Kivyの最大の特徴は、PC(Windows, Mac, Linux)だけでなく、スマートフォン(iOS, Android)のアプリも、同じコードベースで作れてしまうことです。
- 例えるなら?
- 「マルチデバイス対応のデザイナーズ家具」
- メリット
- 「ワンソース・マルチユース」が可能です。PCアプリもスマホアプリも作りたい人には最適です。
- タッチ操作(スワイプやピンチ)を前提とした設計になっています。
- デメリット
- Kivy独自の見た目になります。OS標準のボタンとは少し違うデザインなので、好みが分かれるかもしれません。
💡 Kivyの簡単なコード例
(まず pip install kivy でインストールが必要です)
# pip install kivy が必要です
from kivy.app import App
from kivy.uix.boxlayout import BoxLayout
from kivy.uix.label import Label
from kivy.uix.button import Button
class KivyApp(App):
def build(self):
# 部品を縦に並べるレイアウト
layout = BoxLayout(orientation='vertical', padding=30, spacing=10)
label = Label(text="こんにちは、Kivy!")
layout.add_widget(label)
button = Button(text="押してね")
button.bind(on_press=self.on_button_click) # ボタンが押された時の動作
layout.add_widget(button)
return layout
def on_button_click(self, instance):
print("ボタンが押されました!")
if __name__ == '__main__':
KivyApp().run()
4. CustomTkinter (カスタムティキンター)
「Tkinterの簡単さは魅力だけど、見た目がどうしても…」という悩みを解決するために登場したのが、CustomTkinterです。
- 例えるなら?
- 「標準工具箱(Tkinter)をおしゃれに改造したツール」
- メリット
- Tkinterとほぼ同じ書き方で、非常にモダンで美しいデザインのアプリが作れます。
- ダークモードとライトモードの切り替えなども簡単に実装できます。
- デメリット
- 比較的新しいライブラリなので、PyQtやTkinter本体と比べると、日本語の情報がまだ少ないかもしれません。
💡 CustomTkinterの簡単なコード例
(まず pip install customtkinter でインストールが必要です)
# pip install customtkinter が必要です
import customtkinter as ctk
def on_button_click():
print("ボタンが押されました!")
# 外観モードを設定 (System: OS設定に合わせる, Dark, Light)
ctk.set_appearance_mode("System")
ctk.set_default_color_theme("blue")
# メインウィンドウ
root = ctk.CTk()
root.title("CustomTkinterサンプル")
root.geometry("250x150")
# ラベル
label = ctk.CTkLabel(root, text="こんにちは、CustomTkinter!")
label.pack(pady=20)
# ボタン
button = ctk.CTkButton(root, text="押してね", command=on_button_click)
button.pack(pady=10)
root.mainloop()
結局、新人はどれから始めるべき?
「たくさんあって迷っちゃう!」という方のために、目的別のおすすめをまとめますね。
| ライブラリ名 | 特徴 (ひと言) | こんな人におすすめ! |
| Tkinter | 標準装備・クラシック | 「まずPythonで何か窓を出したい」「手軽に試したい」 |
| PyQt / PySide | 高機能・プロ仕様 | 「将来的に本格的な業務ツールを綺麗に作りたい」 |
| Kivy | スマホもOK | 「PCもスマホも両方作りたい」「タッチ操作がメイン」 |
| CustomTkinter | 簡単・モダンデザイン | 「Tkinterはダサいけど、簡単なのがいい」 |
今後の学習の指針
いかがでしたか? Pythonが活躍する場所は、皆さんが思っている以上に広いんです。

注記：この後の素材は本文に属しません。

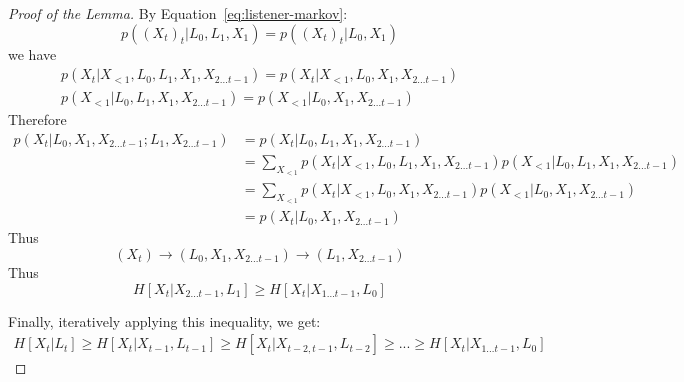 \documentclass[11pt,letterpaper]{article}
\begin{document}
	\begin{proof}[Proof of the Lemma]

By Equation~\ref{eq:listener-markov}:
	\begin{equation}
p((X_{t})_t| L_0, L_1, X_1)   = p((X_{t})_t| L_0, X_1)
	\end{equation}
we have
	\begin{align*}
p(X_t|X_{<1}, L_0, L_1, X_1, X_{2 \dots t-1}) = p(X_t|X_{<1}, L_0,  X_1, X_{2 \dots t-1}) \\
p(X_{<1}| L_0, L_1, X_1, X_{2 \dots t-1})   = p(X_{<1}| L_0, X_1, X_{2 \dots t-1})
	\end{align*}
Therefore
\begin{align*}
p(X_t|L_0, X_1, X_{2 \dots t-1}; L_1, X_{2 \dots t-1}) & = p(X_t|L_0, L_1, X_1, X_{2 \dots t-1}) \\
& = \sum_{X_{<1}} p(X_t|X_{<1}, L_0, L_1, X_1, X_{2 \dots t-1}) p(X_{<1}| L_0, L_1, X_1, X_{2 \dots t-1}) \\
&= \sum_{X_{<1}} p(X_t|X_{<1}, L_0,  X_1, X_{2 \dots t-1}) p(X_{<1}| L_0, X_1, X_{2 \dots t-1}) \\
&= p(X_t|L_0,  X_1, X_{2 \dots t-1}) 
\end{align*}
Thus
\begin{equation}
(X_t) \rightarrow (L_0, X_1, X_{2 \dots t-1})   \rightarrow   (L_1, X_{2 \dots t-1})
\end{equation}
Thus
	\begin{equation}
H[X_t| X_{2 \dots t-1}, L_{1}] \geq H[X_t|X_{1 \dots t-1}, L_0]
	\end{equation}

Finally, iteratively applying this inequality, we get:
		\begin{align*}
		H[X_t | L_t] \geq H[X_t| X_{t-1}, L_{t-1}] \geq H[X_t| X_{t-2, t-1}, L_{t-2}] \geq ... \geq H[X_t|X_{1 \dots t-1}, L_0]
		\end{align*}

	\end{proof}
	

\end{document}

私の個人的なおすすめは、まず「Tkinter」を触ってみることです。
なぜなら、追加インストールが不要で、すぐに始められるからです。
「ボタンを一つ置いて、それをクリックしたらターミナルに『押された!』と表示する」
今日紹介した簡単なプログラムからで構いません。
自分が書いたロジック(処理)が、目に見える「形」になり、マウスで操作できるようになった時の感動は、プログラミング学習の大きなモチベーションになりますよ。
そこでGUIの基本(ウィンドウ、ボタン、ラベル、配置方法など)を学んでから、「もっと綺麗にしたい!」と思ったらCustomTkinterやPySideに挑戦するのが、一番スムーズなステップアップだと思います。
まずは恐れずに、あなたのPythonプログラムに「顔」を与えてみましょう!